あれ? そういえば先生……、さっき俺のことを下の名前で呼んだよな……?
「先生、呼び方変わりましたね」
「うん! いいよね? 友達って感じ!」
「はい」
「ねえ! あかねくん」
「はい?」
「手、温めてくれない……?」
「そうですね。外は寒いんだから……、カイロとか持ってきます」
「そ、そっちじゃなくて……! その……」
「…………」
なんだ……、この静寂は。
寒さのせいか、あるいは照れてるからかは分からないけど、それは何かを期待しているような顔だった。手が冷えたから温めてほしい、それって……つまり俺の手で温めてほしいってことだよな? 距離感についてそんなに言ってあげたのに、生徒が先生の手を触るなんて……、よくないとは思わないのかよ。先生は……。
「…………っ」
それにそんな可愛い顔をして、こっちを見ると……断りづらいだろ!
「先生、近いです」
「いいじゃん〜。誰も見てないし〜」
「…………」
「手、温めて! あかねくん」
「…………」
先生の笑顔、なぜかお母さんと似ている。
もしかして、これだったのか? 俺がずっと先生の笑顔が見たかった理由……、そしてネガティブモードにならないように頑張ってきた理由。そういえば、最近お母さんと話したことないよな。
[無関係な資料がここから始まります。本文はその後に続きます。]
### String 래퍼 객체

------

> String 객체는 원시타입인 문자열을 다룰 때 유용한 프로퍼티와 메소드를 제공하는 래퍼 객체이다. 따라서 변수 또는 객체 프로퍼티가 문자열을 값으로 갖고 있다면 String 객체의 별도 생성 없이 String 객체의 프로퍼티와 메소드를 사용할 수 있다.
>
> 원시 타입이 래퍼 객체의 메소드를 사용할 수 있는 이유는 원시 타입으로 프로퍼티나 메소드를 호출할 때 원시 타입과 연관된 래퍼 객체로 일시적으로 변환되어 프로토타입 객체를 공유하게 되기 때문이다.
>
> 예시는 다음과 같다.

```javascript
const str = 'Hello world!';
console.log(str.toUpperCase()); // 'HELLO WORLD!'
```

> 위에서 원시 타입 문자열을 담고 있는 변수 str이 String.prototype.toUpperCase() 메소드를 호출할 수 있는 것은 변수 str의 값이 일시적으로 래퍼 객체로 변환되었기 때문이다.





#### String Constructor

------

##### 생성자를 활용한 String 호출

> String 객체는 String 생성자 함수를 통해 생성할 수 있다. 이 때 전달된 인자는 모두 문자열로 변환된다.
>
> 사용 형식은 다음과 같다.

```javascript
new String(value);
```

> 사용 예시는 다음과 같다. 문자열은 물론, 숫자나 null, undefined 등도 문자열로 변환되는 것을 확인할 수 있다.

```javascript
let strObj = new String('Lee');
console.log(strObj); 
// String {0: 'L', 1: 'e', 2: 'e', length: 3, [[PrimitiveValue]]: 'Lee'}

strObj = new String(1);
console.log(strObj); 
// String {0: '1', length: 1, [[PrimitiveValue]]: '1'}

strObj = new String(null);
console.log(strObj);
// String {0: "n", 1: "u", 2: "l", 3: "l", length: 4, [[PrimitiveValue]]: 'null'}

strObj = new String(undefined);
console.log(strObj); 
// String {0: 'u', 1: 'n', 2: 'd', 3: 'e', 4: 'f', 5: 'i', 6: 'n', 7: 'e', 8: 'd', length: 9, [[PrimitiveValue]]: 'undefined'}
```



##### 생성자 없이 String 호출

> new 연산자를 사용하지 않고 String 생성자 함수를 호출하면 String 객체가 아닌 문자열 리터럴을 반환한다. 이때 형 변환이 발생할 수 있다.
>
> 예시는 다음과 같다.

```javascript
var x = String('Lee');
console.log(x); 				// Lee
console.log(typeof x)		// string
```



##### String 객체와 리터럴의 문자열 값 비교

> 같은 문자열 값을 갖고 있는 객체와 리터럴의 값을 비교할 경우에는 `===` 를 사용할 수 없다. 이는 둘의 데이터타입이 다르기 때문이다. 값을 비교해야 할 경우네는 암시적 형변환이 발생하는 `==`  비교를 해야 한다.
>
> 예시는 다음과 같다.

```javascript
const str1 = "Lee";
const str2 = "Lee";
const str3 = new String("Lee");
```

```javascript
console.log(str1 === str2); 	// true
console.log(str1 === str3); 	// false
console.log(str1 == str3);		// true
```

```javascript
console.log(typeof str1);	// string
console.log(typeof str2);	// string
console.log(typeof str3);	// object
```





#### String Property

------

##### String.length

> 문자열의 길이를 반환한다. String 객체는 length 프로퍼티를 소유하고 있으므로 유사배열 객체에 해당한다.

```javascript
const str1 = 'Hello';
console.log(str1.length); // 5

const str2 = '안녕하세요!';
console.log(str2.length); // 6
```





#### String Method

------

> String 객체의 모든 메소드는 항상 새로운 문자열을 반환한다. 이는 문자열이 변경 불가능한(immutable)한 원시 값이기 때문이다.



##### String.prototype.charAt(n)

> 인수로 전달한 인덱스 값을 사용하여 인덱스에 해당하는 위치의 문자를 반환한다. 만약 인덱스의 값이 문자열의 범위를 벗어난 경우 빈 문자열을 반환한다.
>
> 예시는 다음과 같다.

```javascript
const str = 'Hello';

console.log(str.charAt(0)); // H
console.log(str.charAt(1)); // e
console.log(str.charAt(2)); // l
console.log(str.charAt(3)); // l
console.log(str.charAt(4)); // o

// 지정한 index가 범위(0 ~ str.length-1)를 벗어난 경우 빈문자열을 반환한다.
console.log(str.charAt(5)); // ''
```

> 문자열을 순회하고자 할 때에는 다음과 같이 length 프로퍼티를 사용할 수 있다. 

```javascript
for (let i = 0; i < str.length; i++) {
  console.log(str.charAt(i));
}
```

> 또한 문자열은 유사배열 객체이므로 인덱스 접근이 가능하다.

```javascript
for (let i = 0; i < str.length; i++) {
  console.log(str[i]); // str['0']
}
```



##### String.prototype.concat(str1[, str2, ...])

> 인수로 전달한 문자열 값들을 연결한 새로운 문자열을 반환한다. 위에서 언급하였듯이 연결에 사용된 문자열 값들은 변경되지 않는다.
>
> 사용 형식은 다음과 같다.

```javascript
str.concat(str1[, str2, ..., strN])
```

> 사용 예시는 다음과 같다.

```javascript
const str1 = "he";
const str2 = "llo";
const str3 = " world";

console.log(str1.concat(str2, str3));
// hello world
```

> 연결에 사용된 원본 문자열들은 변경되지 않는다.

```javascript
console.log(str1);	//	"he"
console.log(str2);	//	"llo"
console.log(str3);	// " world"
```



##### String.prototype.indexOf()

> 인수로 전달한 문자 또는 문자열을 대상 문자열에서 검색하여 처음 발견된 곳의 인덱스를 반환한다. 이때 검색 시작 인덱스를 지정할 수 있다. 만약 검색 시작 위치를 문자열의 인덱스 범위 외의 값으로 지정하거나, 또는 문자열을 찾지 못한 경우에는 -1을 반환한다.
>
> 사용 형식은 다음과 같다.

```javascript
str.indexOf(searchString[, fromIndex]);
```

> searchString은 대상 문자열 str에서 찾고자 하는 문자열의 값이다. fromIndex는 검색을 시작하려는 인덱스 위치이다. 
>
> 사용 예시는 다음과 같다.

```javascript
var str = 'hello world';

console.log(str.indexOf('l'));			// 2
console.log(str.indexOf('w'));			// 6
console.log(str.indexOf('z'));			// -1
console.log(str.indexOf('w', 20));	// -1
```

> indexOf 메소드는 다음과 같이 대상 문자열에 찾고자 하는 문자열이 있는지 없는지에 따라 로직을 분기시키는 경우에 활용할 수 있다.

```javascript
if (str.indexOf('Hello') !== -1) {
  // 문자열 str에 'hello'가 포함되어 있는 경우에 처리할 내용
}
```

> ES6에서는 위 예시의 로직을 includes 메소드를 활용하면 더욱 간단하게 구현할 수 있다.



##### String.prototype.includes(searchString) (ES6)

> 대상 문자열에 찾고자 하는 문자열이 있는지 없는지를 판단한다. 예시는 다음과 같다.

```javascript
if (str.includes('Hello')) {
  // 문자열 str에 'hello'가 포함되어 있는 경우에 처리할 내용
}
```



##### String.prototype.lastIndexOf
まあ、そっちに行ったとしても俺と話ができる状態じゃないから……、仕方がないか。
「……あ、あかねくん?」
先生を見ると、なぜかほっておけないって気がする。
だから、俺は先生の手を握った。
「うう———っ! あったか〜い!」
「先生、俺なんかと手を繋いでなんの得があるんですか? 他にいい人、見つけた方がいいと思いますけど……」
「えっ? なんの話……? わ、私のこと飽きちゃったの……? やっぱり、私は捨てられちゃうの……? あかねくんに……」
「いいえ。先生の言うことならなんでも聞いてあげますけど、今みたいに手を繋ぐのはよくないと思うます。それだけ!」
「なんで……? な、なんで……? 私の言うことならなんでも聞いてくれるのに、どうして手を繋ぐのはダメなの?」
「だって、先生ですよね?」
「…………そんなこと関係ないじゃん。今は学校じゃないから、そんなこと関係ないじゃん!」
今は怒る状況じゃないと思うけど、先生めっちゃ怒ってし……。
「やっぱり、萩原さんだよね? あかねくん」
「えっ? 委員長ですか……?」
「そう、この前に二人でイチャイチャしてたし……! そして、私とぶつかったじゃん」
「そ、それは……。お昼を食べにいく時、先生が来るのを言ってあげなかった俺のせいです……」
「とにかく!」
「ええ……」
「浮気! それとも、の……乗り換えなの……?」
先生は一体何を考えてるんだろう……。
なんで距離を置こうとしたら、すぐこうなってしまうんだろう……。
「…………」
俺にはよく分からないことだった。
別に嫌いとかじゃないけど、先生すぐパニックになるし……。どうしたらいいのか全然分からない……。俺はただ、先生と正しい関係を作りたかっただけなのにな。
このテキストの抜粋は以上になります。